Top of Data for this exercise
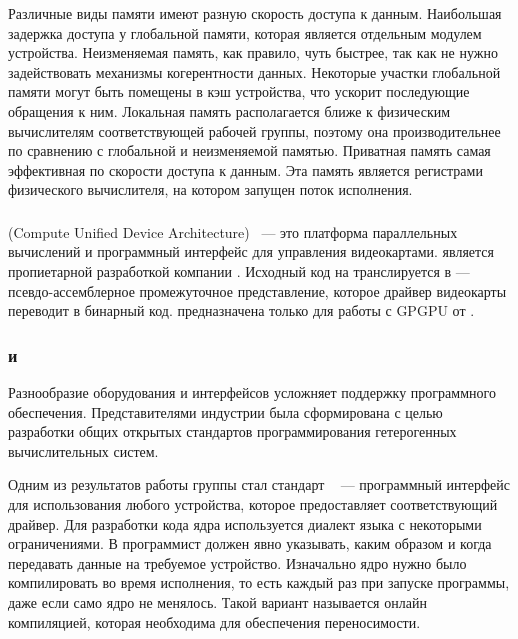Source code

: Различные виды памяти имеют разную скорость доступа к данным.
Наибольшая задержка доступа у глобальной памяти, которая является отдельным модулем устройства.
Неизменяемая память, как правило, чуть быстрее, так как не нужно задействовать
механизмы когерентности данных.
Некоторые участки глобальной памяти могут быть помещены в кэш устройства, что ускорит последующие обращения к ним.
Локальная память располагается ближе к физическим вычислителям соответствующей 
рабочей группы, поэтому она производительнее по сравнению с глобальной и 
неизменяемой памятью.
Приватная память самая эффективная по скорости доступа к данным.
Эта память является регистрами физического вычислителя, на котором запущен 
поток исполнения.

\subsubsection{}
 (Compute Unified Device Architecture)~\cite{CUDA} --- 
это платформа параллельных вычислений и программный интерфейс 
для управления видеокартами.
 является пропиетарной разработкой компании .
Исходный код на  транслируется в  ---
псевдо-ассемблерное промежуточное представление, 
которое драйвер видеокарты переводит в бинарный код.
 предназначена только для работы с GPGPU от .

\subsubsection{ и }
Разнообразие оборудования и интерфейсов усложняет поддержку
программного обеспечения.
Представителями индустрии была сформирована  с целью
разработки общих открытых стандартов программирования гетерогенных
вычислительных систем.

Одним из результатов работы группы стал стандарт 
~\cite{OpenCL} --- программный интерфейс для использования любого
устройства, которое предоставляет соответствующий драйвер.
Для разработки кода ядра используется диалект
языка  с некоторыми ограничениями.
В  программист должен явно указывать, каким образом и когда
передавать данные на требуемое устройство.
Изначально ядро нужно было компилировать во время исполнения, 
то есть каждый раз при запуске программы, даже если само ядро не менялось.
Такой вариант называется онлайн компиляцией, которая необходима для 
обеспечения переносимости.

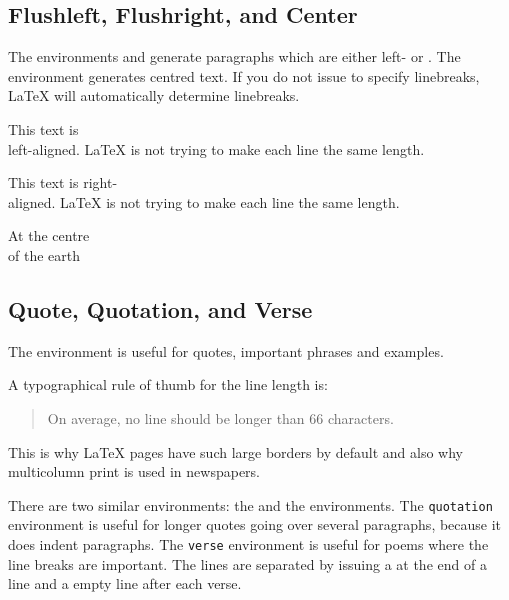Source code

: \subsection{Flushleft, Flushright, and Center}

The environments  and  generate
paragraphs which are either left- or .  The  environment generates centred text. If you
do not issue \ci{\bs} to specify linebreaks, \LaTeX{} will
automatically determine linebreaks.

\begin{example}
\begin{flushleft}
This text is\\ left-aligned. 
\LaTeX{} is not trying to make 
each line the same length.
\end{flushleft}
\end{example}

\begin{example}
\begin{flushright}
This text is right-\\aligned. 
\LaTeX{} is not trying to make
each line the same length.
\end{flushright}
\end{example}

\begin{example}
\begin{center}
At the centre\\of the earth
\end{center}
\end{example}

\subsection{Quote, Quotation, and Verse}

The  environment is useful for quotes, important phrases and
examples.

\begin{example}
A typographical rule of thumb
for the line length is:
\begin{quote}
On average, no line should
be longer than 66 characters.
\end{quote}
This is why \LaTeX{} pages have 
such large borders by default and
also why multicolumn print is
used in newspapers.
\end{example}

There are two similar environments: the  and the
 environments. The \texttt{quotation} environment is useful
for longer quotes going over several paragraphs, because it does
indent paragraphs. The \texttt{verse} environment is useful for poems
where the line breaks are important. The lines are separated by
issuing a \ci{\bs} at the end of a line and a empty line after each
verse.


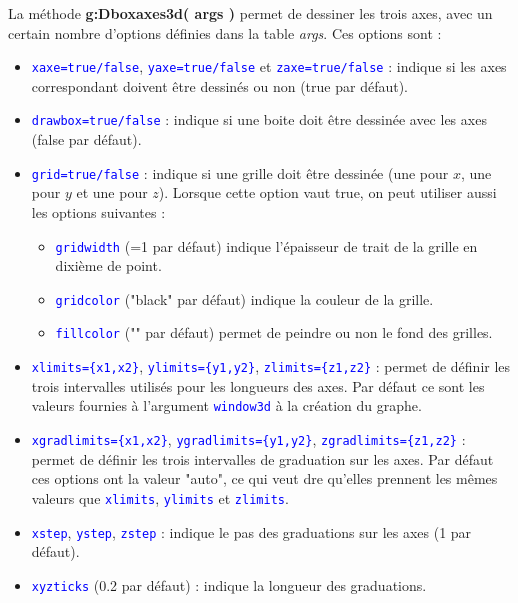 \documentclass[%
10pt,%
a4paper,%
french,%
]%
{article}%
\begin{document}
La méthode \textbf{g:Dboxaxes3d( args )} permet de dessiner les trois axes, avec un certain nombre d'options définies dans la table \emph{args}. Ces options sont :
\def\opt#1{\textcolor{blue}{\texttt{#1}}}%
\begin{itemize}
    \item \opt{xaxe=true/false}, \opt{yaxe=true/false} et \opt{zaxe=true/false} : indique si les axes correspondant doivent être dessinés ou non (true par défaut).

    \item \opt{drawbox=true/false} : indique si une boite doit être dessinée avec les axes (false par défaut).

    \item \opt{grid=true/false} : indique si une grille doit être dessinée (une pour $x$, une pour $y$ et une pour $z$). Lorsque cette option vaut true, on peut utiliser aussi les options suivantes :
        \begin{itemize}
            \item \opt{gridwidth} (=1 par défaut) indique l'épaisseur de trait de la grille en dixième de point.
            \item \opt{gridcolor} ("black" par défaut) indique la couleur de la grille.
            \item \opt{fillcolor} ("" par défaut) permet de peindre ou non le fond des grilles.
        \end{itemize}
    
    \item \opt{xlimits=\{x1,x2\}}, \opt{ylimits=\{y1,y2\}}, \opt{zlimits=\{z1,z2\}} : permet de définir les trois intervalles utilisés pour les longueurs des axes. Par défaut ce sont les valeurs fournies à l'argument \opt{window3d} à la création du graphe.

    \item \opt{xgradlimits=\{x1,x2\}}, \opt{ygradlimits=\{y1,y2\}}, \opt{zgradlimits=\{z1,z2\}} : permet de définir les trois intervalles de graduation sur les axes. Par défaut ces options ont la valeur "auto", ce qui veut dre qu'elles prennent les mêmes valeurs que \opt{xlimits}, \opt{ylimits} et \opt{zlimits}.

    \item \opt{xstep}, \opt{ystep}, \opt{zstep} : indique le pas des graduations sur les axes (1 par défaut).

    \item \opt{xyzticks} (0.2 par défaut) : indique la longueur des graduations.


\end{itemize}
\end{document}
Bottom of Data for this exercise
▸ What you need to do:
Please find each line in the records above that holds the word "texttt", and copy it.

▸ Solution to the exercise:
 environments. The \texttt{quotation} environment is useful
indent paragraphs. The \texttt{verse} environment is useful for poems
\def\opt#1{\textcolor{blue}{\texttt{#1}}}%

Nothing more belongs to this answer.